> ACTION ITEM
After removing every image, reproduce the data exactly as it appears.

> DATA TO PROCESS
════

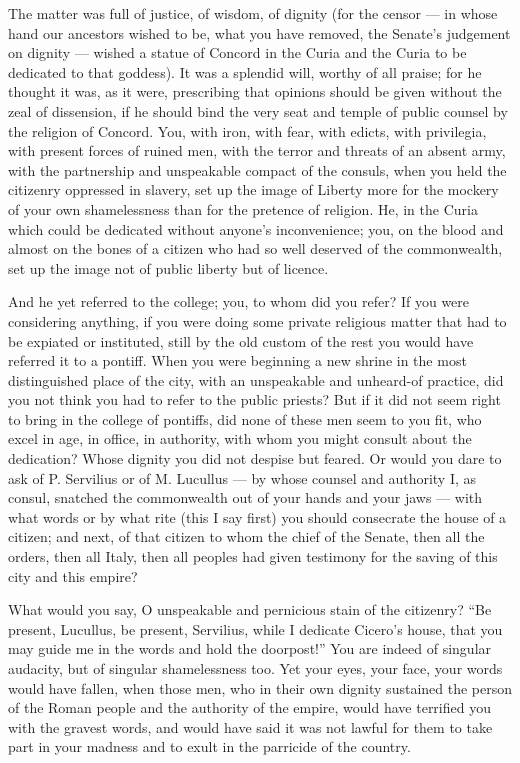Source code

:  The matter was full of justice, of wisdom, of dignity (for the censor --- in whose hand our ancestors wished to be, what you have removed, the Senate's judgement on dignity --- wished a statue of Concord in the Curia and the Curia to be dedicated to that goddess). It was a splendid will, worthy of all praise; for he thought it was, as it were, prescribing that opinions should be given without the zeal of dissension, if he should bind the very seat and temple of public counsel by the religion of Concord. You, with iron, with fear, with edicts, with privilegia, with present forces of ruined men, with the terror and threats of an absent army, with the partnership and unspeakable compact of the consuls, when you held the citizenry oppressed in slavery, set up the image of Liberty more for the mockery of your own shamelessness than for the pretence of religion. He, in the Curia which could be dedicated without anyone's inconvenience; you, on the blood and almost on the bones of a citizen who had so well deserved of the commonwealth, set up the image not of public liberty but of licence.

 And he yet referred to the college; you, to whom did you refer? If you were considering anything, if you were doing some private religious matter that had to be expiated or instituted, still by the old custom of the rest you would have referred it to a pontiff. When you were beginning a new shrine in the most distinguished place of the city, with an unspeakable and unheard-of practice, did you not think you had to refer to the public priests? But if it did not seem right to bring in the college of pontiffs, did none of these men seem to you fit, who excel in age, in office, in authority, with whom you might consult about the dedication? Whose dignity you did not despise but feared. Or would you dare to ask of P. Servilius or of M. Lucullus --- by whose counsel and authority I, as consul, snatched the commonwealth out of your hands and your jaws --- with what words or by what rite (this I say first) you should consecrate the house of a citizen; and next, of that citizen to whom the chief of the Senate, then all the orders, then all Italy, then all peoples had given testimony for the saving of this city and this empire?

 What would you say, O unspeakable and pernicious stain of the citizenry? ``Be present, Lucullus, be present, Servilius, while I dedicate Cicero's house, that you may guide me in the words and hold the doorpost!'' You are indeed of singular audacity, but of singular shamelessness too. Yet your eyes, your face, your words would have fallen, when those men, who in their own dignity sustained the person of the Roman people and the authority of the empire, would have terrified you with the gravest words, and would have said it was not lawful for them to take part in your madness and to exult in the parricide of the country.

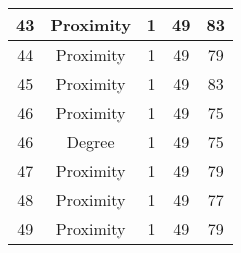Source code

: \documentclass[results.tex]{subfiles}
\begin{document}
\begin{center}
\begin{tabular}{| c || c | c | c | c |}
            \hline
            43                      & Proximity                    & 1                      & 49                      & 83                   \\
            \hline
            44                      & Proximity                    & 1                      & 49                      & 79                   \\
            \hline
            45                      & Proximity                    & 1                      & 49                      & 83                   \\
            \hline
            46                      & Proximity                    & 1                      & 49                      & 75                   \\
            \hline
            46                      & Degree                       & 1                      & 49                      & 75                   \\
            \hline
            47                      & Proximity                    & 1                      & 49                      & 79                   \\
            \hline
            48                      & Proximity                    & 1                      & 49                      & 77                   \\
            \hline
            49                      & Proximity                    & 1                      & 49                      & 79                   \\
            \hline
        \end{tabular}
    \end{center}
\end{document}
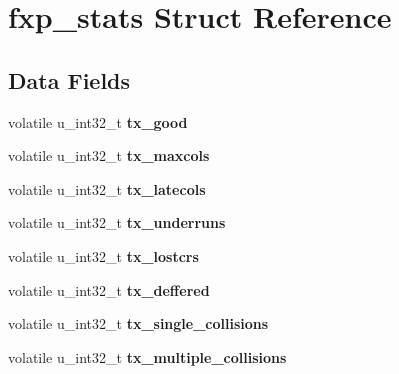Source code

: \hypertarget{structfxp__stats}{}\section{fxp\+\_\+stats Struct Reference}
\label{structfxp__stats}
\subsection*{Data Fields}
\begin{DoxyCompactItemize}
\item 
\mbox{\label{structfxp__stats_a3cd1c68dae651c3e8d78adc3e8d8f4f1}} 
volatile u\+\_\+int32\+\_\+t {\bfseries tx\+\_\+good}
\item 
\mbox{\label{structfxp__stats_a3c46d5de78f80763109e19fe4273df1f}} 
volatile u\+\_\+int32\+\_\+t {\bfseries tx\+\_\+maxcols}
\item 
\mbox{\label{structfxp__stats_a85cccdbf0a9ec4de28fedbc430ae42af}} 
volatile u\+\_\+int32\+\_\+t {\bfseries tx\+\_\+latecols}
\item 
\mbox{\label{structfxp__stats_a41ba0b023fa9481c41940073058213a8}} 
volatile u\+\_\+int32\+\_\+t {\bfseries tx\+\_\+underruns}
\item 
\mbox{\label{structfxp__stats_a50ad52eecf6421155effdf633d7928e4}} 
volatile u\+\_\+int32\+\_\+t {\bfseries tx\+\_\+lostcrs}
\item 
\mbox{\label{structfxp__stats_aa64971ca43a96845bd63b146a9fa3cfc}} 
volatile u\+\_\+int32\+\_\+t {\bfseries tx\+\_\+deffered}
\item 
\mbox{\label{structfxp__stats_a2e32fcb5130ec03d77ea685cb087fdc7}} 
volatile u\+\_\+int32\+\_\+t {\bfseries tx\+\_\+single\+\_\+collisions}
\item 
\mbox{\label{structfxp__stats_a03e372bd8e6a0b03a682a86aea0dc34e}} 
volatile u\+\_\+int32\+\_\+t {\bfseries tx\+\_\+multiple\+\_\+collisions}
\item 
\mbox{\label{structfxp__stats_a152ef2b35703eadee5d589191068e4b2}} 

\end{DoxyCompactItemize}
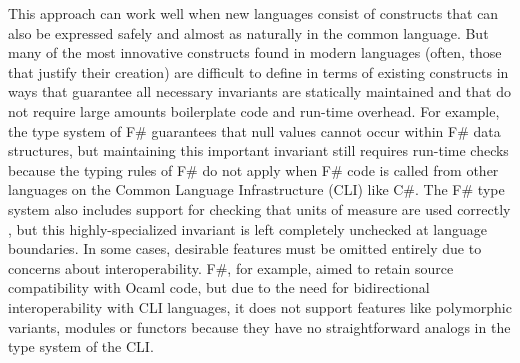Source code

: This approach can work well when new languages consist of constructs that can also be expressed safely and almost as naturally in the common language.
But many of the most innovative constructs found in modern languages (often, those that justify their creation) are difficult to define in terms of existing constructs in ways that guarantee all necessary invariants are statically maintained and that do not require large amounts boilerplate code and run-time overhead. For example, the type system of F\# guarantees that null values cannot occur within F\# data structures, but maintaining this important invariant still requires run-time checks because the typing rules of F\# do not apply when F\# code is called from other languages on the Common Language Infrastructure (CLI) like C\#. The F\# type system also includes support for checking that units of measure are used correctly \cite{syme2012expert, kennedy1994dimension}, but this highly-specialized invariant is left completely unchecked at language boundaries. 
In some cases, desirable features must be omitted entirely due to concerns about interoperability. F\#, for example, aimed to retain source compatibility with Ocaml code, but due to the need for bidirectional interoperability with CLI languages, it does not support features like polymorphic variants, modules or functors \cite{ocaml-manual} because they have no straightforward analogs in the type system of the CLI.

════

> ANSWER SECTION
Source code

:  The matter was full of justice, of wisdom, of dignity (for the censor --- in whose hand our ancestors wished to be, what you have removed, the Senate's judgement on dignity --- wished a statue of Concord in the Curia and the Curia to be dedicated to that goddess). It was a splendid will, worthy of all praise; for he thought it was, as it were, prescribing that opinions should be given without the zeal of dissension, if he should bind the very seat and temple of public counsel by the religion of Concord. You, with iron, with fear, with edicts, with privilegia, with present forces of ruined men, with the terror and threats of an absent army, with the partnership and unspeakable compact of the consuls, when you held the citizenry oppressed in slavery, set up the image of Liberty more for the mockery of your own shamelessness than for the pretence of religion. He, in the Curia which could be dedicated without anyone's inconvenience; you, on the blood and almost on the bones of a citizen who had so well deserved of the commonwealth, set up the image not of public liberty but of licence.

 And he yet referred to the college; you, to whom did you refer? If you were considering anything, if you were doing some private religious matter that had to be expiated or instituted, still by the old custom of the rest you would have referred it to a pontiff. When you were beginning a new shrine in the most distinguished place of the city, with an unspeakable and unheard-of practice, did you not think you had to refer to the public priests? But if it did not seem right to bring in the college of pontiffs, did none of these men seem to you fit, who excel in age, in office, in authority, with whom you might consult about the dedication? Whose dignity you did not despise but feared. Or would you dare to ask of P. Servilius or of M. Lucullus --- by whose counsel and authority I, as consul, snatched the commonwealth out of your hands and your jaws --- with what words or by what rite (this I say first) you should consecrate the house of a citizen; and next, of that citizen to whom the chief of the Senate, then all the orders, then all Italy, then all peoples had given testimony for the saving of this city and this empire?

 What would you say, O unspeakable and pernicious stain of the citizenry? ``Be present, Lucullus, be present, Servilius, while I dedicate Cicero's house, that you may guide me in the words and hold the doorpost!'' You are indeed of singular audacity, but of singular shamelessness too. Yet your eyes, your face, your words would have fallen, when those men, who in their own dignity sustained the person of the Roman people and the authority of the empire, would have terrified you with the gravest words, and would have said it was not lawful for them to take part in your madness and to exult in the parricide of the country.

Source code

: \documentclass[results.tex]{subfiles}
\begin{document}
\begin{center}
\begin{tabular}{| c || c | c | c | c |}
            \hline
            43                      & Proximity                    & 1                      & 49                      & 83                   \\
            \hline
            44                      & Proximity                    & 1                      & 49                      & 79                   \\
            \hline
            45                      & Proximity                    & 1                      & 49                      & 83                   \\
            \hline
            46                      & Proximity                    & 1                      & 49                      & 75                   \\
            \hline
            46                      & Degree                       & 1                      & 49                      & 75                   \\
            \hline
            47                      & Proximity                    & 1                      & 49                      & 79                   \\
            \hline
            48                      & Proximity                    & 1                      & 49                      & 77                   \\
            \hline
            49                      & Proximity                    & 1                      & 49                      & 79                   \\
            \hline
        \end{tabular}
    \end{center}
\end{document}
Source code

: \hypertarget{structfxp__stats}{}\section{fxp\+\_\+stats Struct Reference}
\label{structfxp__stats}
\subsection*{Data Fields}
\begin{DoxyCompactItemize}
\item 
\mbox{\label{structfxp__stats_a3cd1c68dae651c3e8d78adc3e8d8f4f1}} 
volatile u\+\_\+int32\+\_\+t {\bfseries tx\+\_\+good}
\item 
\mbox{\label{structfxp__stats_a3c46d5de78f80763109e19fe4273df1f}} 
volatile u\+\_\+int32\+\_\+t {\bfseries tx\+\_\+maxcols}
\item 
\mbox{\label{structfxp__stats_a85cccdbf0a9ec4de28fedbc430ae42af}} 
volatile u\+\_\+int32\+\_\+t {\bfseries tx\+\_\+latecols}
\item 
\mbox{\label{structfxp__stats_a41ba0b023fa9481c41940073058213a8}} 
volatile u\+\_\+int32\+\_\+t {\bfseries tx\+\_\+underruns}
\item 
\mbox{\label{structfxp__stats_a50ad52eecf6421155effdf633d7928e4}} 
volatile u\+\_\+int32\+\_\+t {\bfseries tx\+\_\+lostcrs}
\item 
\mbox{\label{structfxp__stats_aa64971ca43a96845bd63b146a9fa3cfc}} 
volatile u\+\_\+int32\+\_\+t {\bfseries tx\+\_\+deffered}
\item 
\mbox{\label{structfxp__stats_a2e32fcb5130ec03d77ea685cb087fdc7}} 
volatile u\+\_\+int32\+\_\+t {\bfseries tx\+\_\+single\+\_\+collisions}
\item 
\mbox{\label{structfxp__stats_a03e372bd8e6a0b03a682a86aea0dc34e}} 
volatile u\+\_\+int32\+\_\+t {\bfseries tx\+\_\+multiple\+\_\+collisions}
\item 
\mbox{\label{structfxp__stats_a152ef2b35703eadee5d589191068e4b2}} 

\end{DoxyCompactItemize}
Source code

: This approach can work well when new languages consist of constructs that can also be expressed safely and almost as naturally in the common language.
But many of the most innovative constructs found in modern languages (often, those that justify their creation) are difficult to define in terms of existing constructs in ways that guarantee all necessary invariants are statically maintained and that do not require large amounts boilerplate code and run-time overhead. For example, the type system of F\# guarantees that null values cannot occur within F\# data structures, but maintaining this important invariant still requires run-time checks because the typing rules of F\# do not apply when F\# code is called from other languages on the Common Language Infrastructure (CLI) like C\#. The F\# type system also includes support for checking that units of measure are used correctly \cite{syme2012expert, kennedy1994dimension}, but this highly-specialized invariant is left completely unchecked at language boundaries. 
In some cases, desirable features must be omitted entirely due to concerns about interoperability. F\#, for example, aimed to retain source compatibility with Ocaml code, but due to the need for bidirectional interoperability with CLI languages, it does not support features like polymorphic variants, modules or functors \cite{ocaml-manual} because they have no straightforward analogs in the type system of the CLI.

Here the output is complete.